**Exercise objective**
Where "comparison" appears in a line of the entries below, that line should be copied.

**Pictures paired with source code**
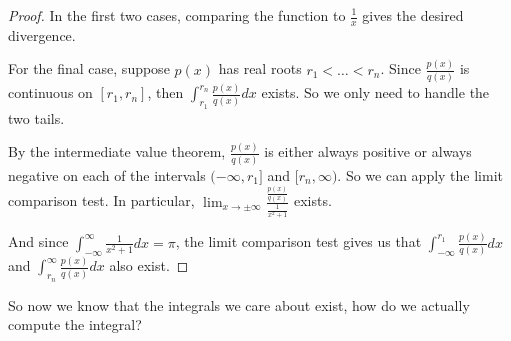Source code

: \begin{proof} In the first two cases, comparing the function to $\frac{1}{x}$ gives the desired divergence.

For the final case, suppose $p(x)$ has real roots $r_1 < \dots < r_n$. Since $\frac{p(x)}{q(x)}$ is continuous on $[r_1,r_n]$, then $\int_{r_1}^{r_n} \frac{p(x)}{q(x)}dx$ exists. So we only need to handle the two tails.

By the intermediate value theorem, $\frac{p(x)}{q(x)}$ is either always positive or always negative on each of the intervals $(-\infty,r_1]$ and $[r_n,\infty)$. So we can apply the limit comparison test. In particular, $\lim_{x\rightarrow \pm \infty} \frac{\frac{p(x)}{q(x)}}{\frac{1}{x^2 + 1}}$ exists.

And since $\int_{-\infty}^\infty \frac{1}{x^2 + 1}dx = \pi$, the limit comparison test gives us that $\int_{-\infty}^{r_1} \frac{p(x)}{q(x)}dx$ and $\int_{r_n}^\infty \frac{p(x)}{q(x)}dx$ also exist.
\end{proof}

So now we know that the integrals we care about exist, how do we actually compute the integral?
--
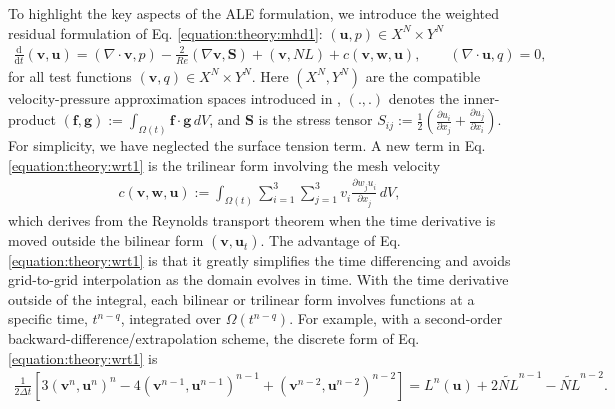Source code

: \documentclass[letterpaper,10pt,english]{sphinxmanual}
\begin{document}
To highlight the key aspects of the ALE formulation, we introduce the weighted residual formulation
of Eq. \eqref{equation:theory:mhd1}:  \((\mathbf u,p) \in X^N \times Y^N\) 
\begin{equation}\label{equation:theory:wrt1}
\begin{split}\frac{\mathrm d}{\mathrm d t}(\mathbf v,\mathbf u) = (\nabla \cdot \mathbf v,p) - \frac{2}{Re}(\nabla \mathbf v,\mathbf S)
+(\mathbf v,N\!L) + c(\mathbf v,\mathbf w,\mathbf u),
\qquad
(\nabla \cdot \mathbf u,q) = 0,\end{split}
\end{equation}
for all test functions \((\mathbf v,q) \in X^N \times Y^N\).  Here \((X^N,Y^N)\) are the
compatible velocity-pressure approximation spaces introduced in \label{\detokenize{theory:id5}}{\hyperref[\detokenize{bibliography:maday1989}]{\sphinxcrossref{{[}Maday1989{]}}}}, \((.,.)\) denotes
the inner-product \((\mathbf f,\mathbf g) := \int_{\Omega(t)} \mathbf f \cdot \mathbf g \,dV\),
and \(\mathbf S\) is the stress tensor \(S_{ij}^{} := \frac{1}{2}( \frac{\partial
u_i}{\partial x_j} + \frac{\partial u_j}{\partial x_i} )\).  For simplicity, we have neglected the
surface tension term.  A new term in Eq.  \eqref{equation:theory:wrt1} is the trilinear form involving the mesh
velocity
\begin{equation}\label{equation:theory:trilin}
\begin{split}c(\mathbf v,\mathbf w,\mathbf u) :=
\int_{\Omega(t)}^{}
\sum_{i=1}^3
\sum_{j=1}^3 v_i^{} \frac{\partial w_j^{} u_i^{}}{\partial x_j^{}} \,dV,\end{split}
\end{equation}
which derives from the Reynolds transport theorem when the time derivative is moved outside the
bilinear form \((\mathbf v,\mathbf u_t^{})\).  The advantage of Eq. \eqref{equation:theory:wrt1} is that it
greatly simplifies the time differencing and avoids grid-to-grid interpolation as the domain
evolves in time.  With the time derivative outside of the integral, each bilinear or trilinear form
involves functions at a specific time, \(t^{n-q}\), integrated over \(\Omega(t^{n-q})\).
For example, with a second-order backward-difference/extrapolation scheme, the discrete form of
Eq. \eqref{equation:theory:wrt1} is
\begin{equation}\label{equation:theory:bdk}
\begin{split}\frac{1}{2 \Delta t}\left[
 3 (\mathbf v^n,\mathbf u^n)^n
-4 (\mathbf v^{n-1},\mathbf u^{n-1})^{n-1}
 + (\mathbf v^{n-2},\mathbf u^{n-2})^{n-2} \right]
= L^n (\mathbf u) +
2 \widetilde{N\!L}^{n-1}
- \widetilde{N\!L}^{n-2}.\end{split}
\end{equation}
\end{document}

**Output below**
By the intermediate value theorem, $\frac{p(x)}{q(x)}$ is either always positive or always negative on each of the intervals $(-\infty,r_1]$ and $[r_n,\infty)$. So we can apply the limit comparison test. In particular, $\lim_{x\rightarrow \pm \infty} \frac{\frac{p(x)}{q(x)}}{\frac{1}{x^2 + 1}}$ exists.
And since $\int_{-\infty}^\infty \frac{1}{x^2 + 1}dx = \pi$, the limit comparison test gives us that $\int_{-\infty}^{r_1} \frac{p(x)}{q(x)}dx$ and $\int_{r_n}^\infty \frac{p(x)}{q(x)}dx$ also exist.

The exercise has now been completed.